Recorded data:

=====

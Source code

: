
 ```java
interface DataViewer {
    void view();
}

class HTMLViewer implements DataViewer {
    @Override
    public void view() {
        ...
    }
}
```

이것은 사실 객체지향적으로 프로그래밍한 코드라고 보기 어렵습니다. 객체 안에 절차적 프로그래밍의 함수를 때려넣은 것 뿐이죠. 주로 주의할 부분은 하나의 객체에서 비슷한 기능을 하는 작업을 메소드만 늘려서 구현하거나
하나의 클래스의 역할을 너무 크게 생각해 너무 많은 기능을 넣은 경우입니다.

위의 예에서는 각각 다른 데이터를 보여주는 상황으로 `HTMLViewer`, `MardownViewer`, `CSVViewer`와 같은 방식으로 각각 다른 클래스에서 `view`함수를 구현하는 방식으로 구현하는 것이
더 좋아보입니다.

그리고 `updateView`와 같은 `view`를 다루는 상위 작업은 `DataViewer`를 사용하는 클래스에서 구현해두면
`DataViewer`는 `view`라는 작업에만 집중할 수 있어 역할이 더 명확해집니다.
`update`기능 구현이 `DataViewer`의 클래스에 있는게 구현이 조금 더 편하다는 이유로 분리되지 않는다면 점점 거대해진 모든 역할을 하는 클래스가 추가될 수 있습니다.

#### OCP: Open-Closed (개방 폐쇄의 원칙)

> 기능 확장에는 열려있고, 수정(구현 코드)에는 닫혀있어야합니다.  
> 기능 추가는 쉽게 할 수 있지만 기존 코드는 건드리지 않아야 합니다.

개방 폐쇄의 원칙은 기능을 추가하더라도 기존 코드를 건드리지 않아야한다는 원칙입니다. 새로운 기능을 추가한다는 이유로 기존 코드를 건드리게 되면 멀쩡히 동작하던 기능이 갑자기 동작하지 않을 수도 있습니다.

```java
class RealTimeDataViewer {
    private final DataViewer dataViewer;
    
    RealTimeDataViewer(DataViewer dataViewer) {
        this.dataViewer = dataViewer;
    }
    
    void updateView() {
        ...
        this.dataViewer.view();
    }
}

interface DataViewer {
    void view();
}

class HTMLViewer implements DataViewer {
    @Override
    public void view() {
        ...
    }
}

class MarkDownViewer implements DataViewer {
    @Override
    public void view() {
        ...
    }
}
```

=====

◆ Try it
In the records above, locate the lines holding the word "있습니다". Copy each of them.

◆ Result
`update`기능 구현이 `DataViewer`의 클래스에 있는게 구현이 조금 더 편하다는 이유로 분리되지 않는다면 점점 거대해진 모든 역할을 하는 클래스가 추가될 수 있습니다.
개방 폐쇄의 원칙은 기능을 추가하더라도 기존 코드를 건드리지 않아야한다는 원칙입니다. 새로운 기능을 추가한다는 이유로 기존 코드를 건드리게 되면 멀쩡히 동작하던 기능이 갑자기 동작하지 않을 수도 있습니다.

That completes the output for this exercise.